The explosion in technology, I soon discovered, brought with it dozens–even hundreds!–of new questions I needed to be asking as a parent.
It’s easy to mistake kids’ technological sophistication for maturity. Parents and teachers often back way off because they feel like kids are so far ahead of them. But kids have no idea the kind of firepower they’re playing around with. Adult guidance and wisdom are not obsolete. Kids need us now more than ever.
As part of an ongoing series called “eBabies + iTeens + YouToo,” I’ll be raising key questions regarding kids and technology that we need to be asking, exploring, and answering for our families. Think of it as the 411 and the 911 for adults playing catch-up with Generation M.
Here’s a sample of the kinds of questions we’ll be tackling in the weeks to come:
Some Questions I Wish I’d Known to Ask
- How did our 2 1/2 -year-old figure out Reader Rabbit 5x faster than her father & I did?
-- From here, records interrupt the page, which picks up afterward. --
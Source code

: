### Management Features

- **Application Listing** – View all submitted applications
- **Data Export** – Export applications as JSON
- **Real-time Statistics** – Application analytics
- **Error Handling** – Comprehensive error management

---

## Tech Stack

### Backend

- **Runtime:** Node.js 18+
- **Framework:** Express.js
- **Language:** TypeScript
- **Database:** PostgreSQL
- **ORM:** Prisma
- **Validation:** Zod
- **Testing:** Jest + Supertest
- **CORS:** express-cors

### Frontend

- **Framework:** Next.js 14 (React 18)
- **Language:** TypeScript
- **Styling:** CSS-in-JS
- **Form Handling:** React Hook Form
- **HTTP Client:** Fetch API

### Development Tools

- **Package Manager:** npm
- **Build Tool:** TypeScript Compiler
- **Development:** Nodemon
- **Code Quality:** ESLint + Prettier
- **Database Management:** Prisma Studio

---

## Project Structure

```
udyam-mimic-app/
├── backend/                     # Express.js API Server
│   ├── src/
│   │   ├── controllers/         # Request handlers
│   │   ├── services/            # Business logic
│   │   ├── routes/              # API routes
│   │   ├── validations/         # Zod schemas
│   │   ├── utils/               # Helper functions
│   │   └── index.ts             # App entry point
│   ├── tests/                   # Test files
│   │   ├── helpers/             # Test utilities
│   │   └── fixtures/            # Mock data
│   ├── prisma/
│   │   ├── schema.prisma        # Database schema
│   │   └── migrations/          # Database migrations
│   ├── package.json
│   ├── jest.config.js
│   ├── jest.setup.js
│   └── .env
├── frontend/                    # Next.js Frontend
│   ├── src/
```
- What questions should we have asked and what guidelines should we have set before we put computers in our kids’ bedrooms?
- How did our daughter manage to have her own MySpace account for two years before I knew about it?
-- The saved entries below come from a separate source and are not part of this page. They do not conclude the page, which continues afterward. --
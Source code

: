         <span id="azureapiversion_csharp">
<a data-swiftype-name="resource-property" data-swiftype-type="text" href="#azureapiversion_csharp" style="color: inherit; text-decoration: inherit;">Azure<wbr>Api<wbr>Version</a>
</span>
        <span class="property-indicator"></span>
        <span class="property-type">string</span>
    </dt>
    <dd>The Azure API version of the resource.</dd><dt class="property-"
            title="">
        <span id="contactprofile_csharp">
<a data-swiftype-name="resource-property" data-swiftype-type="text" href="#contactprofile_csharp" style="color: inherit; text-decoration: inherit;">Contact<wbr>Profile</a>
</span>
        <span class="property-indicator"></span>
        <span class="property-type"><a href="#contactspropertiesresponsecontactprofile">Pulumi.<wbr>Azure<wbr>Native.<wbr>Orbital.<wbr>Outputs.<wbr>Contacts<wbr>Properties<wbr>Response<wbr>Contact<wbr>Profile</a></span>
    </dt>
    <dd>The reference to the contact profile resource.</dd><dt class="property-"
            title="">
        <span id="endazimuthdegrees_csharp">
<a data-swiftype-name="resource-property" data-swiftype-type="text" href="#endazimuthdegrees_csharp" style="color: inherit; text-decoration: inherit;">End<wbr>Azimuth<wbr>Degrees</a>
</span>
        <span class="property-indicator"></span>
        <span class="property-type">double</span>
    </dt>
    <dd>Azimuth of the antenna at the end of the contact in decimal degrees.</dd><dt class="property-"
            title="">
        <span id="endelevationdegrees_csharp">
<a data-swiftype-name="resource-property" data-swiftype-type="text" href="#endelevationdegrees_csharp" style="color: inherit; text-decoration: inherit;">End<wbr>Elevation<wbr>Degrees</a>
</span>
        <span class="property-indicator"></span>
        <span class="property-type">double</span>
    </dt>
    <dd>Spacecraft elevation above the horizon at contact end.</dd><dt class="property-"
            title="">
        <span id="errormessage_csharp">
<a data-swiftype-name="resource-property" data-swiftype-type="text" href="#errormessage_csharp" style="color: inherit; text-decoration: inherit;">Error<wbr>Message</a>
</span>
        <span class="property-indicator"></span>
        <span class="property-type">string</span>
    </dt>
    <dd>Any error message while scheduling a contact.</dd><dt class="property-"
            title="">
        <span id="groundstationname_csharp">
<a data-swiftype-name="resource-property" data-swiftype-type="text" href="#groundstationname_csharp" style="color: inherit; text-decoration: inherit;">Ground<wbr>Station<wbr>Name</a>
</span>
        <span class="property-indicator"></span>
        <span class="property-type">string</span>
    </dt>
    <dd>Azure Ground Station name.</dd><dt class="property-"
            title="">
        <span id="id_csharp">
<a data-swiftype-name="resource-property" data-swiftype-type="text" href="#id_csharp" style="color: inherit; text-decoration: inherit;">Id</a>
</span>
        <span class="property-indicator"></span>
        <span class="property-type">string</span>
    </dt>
- How many other parents across America get stuck with unexpected cell phone charges? (In our case, it was $100+ because our daughter’s friends told her, “Don’t worry! Texting is FREE!” back when it wasn’t!)
- What should I do when kids are taking photos of my son with their cell phones, without his permission?
- When we had Japanese exchange students stay with us for Christmas, what should we have said / done about their laptop computers and Internet access?
- Should I be interested in and/or concerned about what’s on the iPod my daughter borrowed from her friend…considering that the friend is a male 4 years older than she is?
- When my friend’s 10-year-old lost her purse containing over $750 worth of technology, whose fault was it? What was an appropriate response? What were appropriate consequences?
- When my daughter launders a jacket she’s borrowed from a friend and discovers the $200 iPod in an inner pocket after the spin cycle is complete, who pays for the replacement?
- How did my daughter’s phone get a $9.95 monthly subscription service even though I told the cell phone rep, “No surprises. I want NO SURPRISES!” ($80+ by the time I caught it — SURPRISE!)
Some Questions I Am Still Asking
- When I invite my students over for brunch, should I let them text throughout the meal or should I ask them to put their phones away?
- Why do kids text each other about tonight’s homework and wait 2 hours for a reply rather than calling and saying, “So, what’s tonight’s homework?”
- Since when have “to,” “too,” and “two” all been replaced by “2″?
- Is all the time they spend tweeting and tumbling and texting real communication? Or is it a waste of time?
- When I tell my students about the “good old days,” when “Cut and Paste” meant that I cut up the rough draftS of papers and pasted them back together as part of the expected multiple revision process, why do they roll their eyes (and go back to texting under their desks)?
- How will today’s kids, whose lives are largely virtual, form honest f-2-f bonds when they’ve grown up online, perfecting the art of ‘identity management’?
- What questions regarding kids and technology have you asked and answered for your family?
- What questions are you wrestling with?